Abstract 15921: Prevalence of Suboptimal Non-High-Density Lipoprotein Cholesterol Levels in US Adults With Hypertriglyceridemia: The National Health and Nutrition Examination Survey 2003-2010
Introduction: Non-high-density lipoprotein cholesterol (non-HDL-C) is recommended as a secondary target for patients with hypertriglyceridemia in the National Cholesterol Education Program Adult Treatment Panel III (NCEP ATP III) guidelines, and multiple longitudinal cohort studies and meta-analyses have demonstrated that non-HDL-C is superior to low-density lipoprotein cholesterol (LDL-C) as a measure of cardiovascular risk. However, non-HDL-C is not routinely calculated or treated in this patient population. We assessed the prevalence of suboptimal non-HDL-C levels in the National Health and Nutrition Examination Survey (NHANES) to determine proportions of the US population with hypertriglyceridemia not at guideline-recommended goal.

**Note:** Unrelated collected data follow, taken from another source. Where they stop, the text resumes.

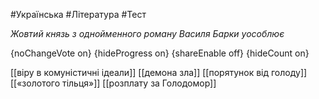 #Українська #Література #Тест

*Жовтий князь з однойменного роману Василя Барки уособлює*

{noChangeVote on}
{hideProgress on}
{shareEnable off}
{hideCount on}

[[віру в комуністичні ідеали]]
[[демона зла]]
[[порятунок від голоду]]
[[«золотого тільця»]]
[[розплату за Голодомор]]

Methods: Fasting blood serum data from NHANES 2003-2010 were used to categorize adults ≥20 years of age with hypertriglyceridemia (triglyceride levels ≥200 mg/dL) by non-HDL-C level according to NCEP ATP III guidelines. SAS 9.2 was used for cross-sectional analyses. The Taylor series expansion method was used for variance estimates.
Results: The estimate of population for the US (50 states plus the District of Columbia) was based on 1,229 observations from the NHANES Complex Survey data. As shown in the sample and projected data in the Table, the majority of patients with hypertriglyceridemia also have abnormal levels of non-HDL-C, with an estimated 6.6 million adults with borderline high non-HDL-C of 130-159 mg/dL, 8.3 million with high levels of 160-189 mg/dL, and 8.8 million with very high levels of ≥190 mg/dL.
Conclusions: This analysis shows that most patients in the US with hypertriglyceridemia also have abnormal levels of non-HDL-C, representing a very high level of residual cardiovascular risk for these patients. As non-HDL-C is readily available without further costs, educational efforts should be intensified to increase awareness of the importance of non-HDL-C and its treatment in this patient population.
- © 2013 by American Heart Association, Inc.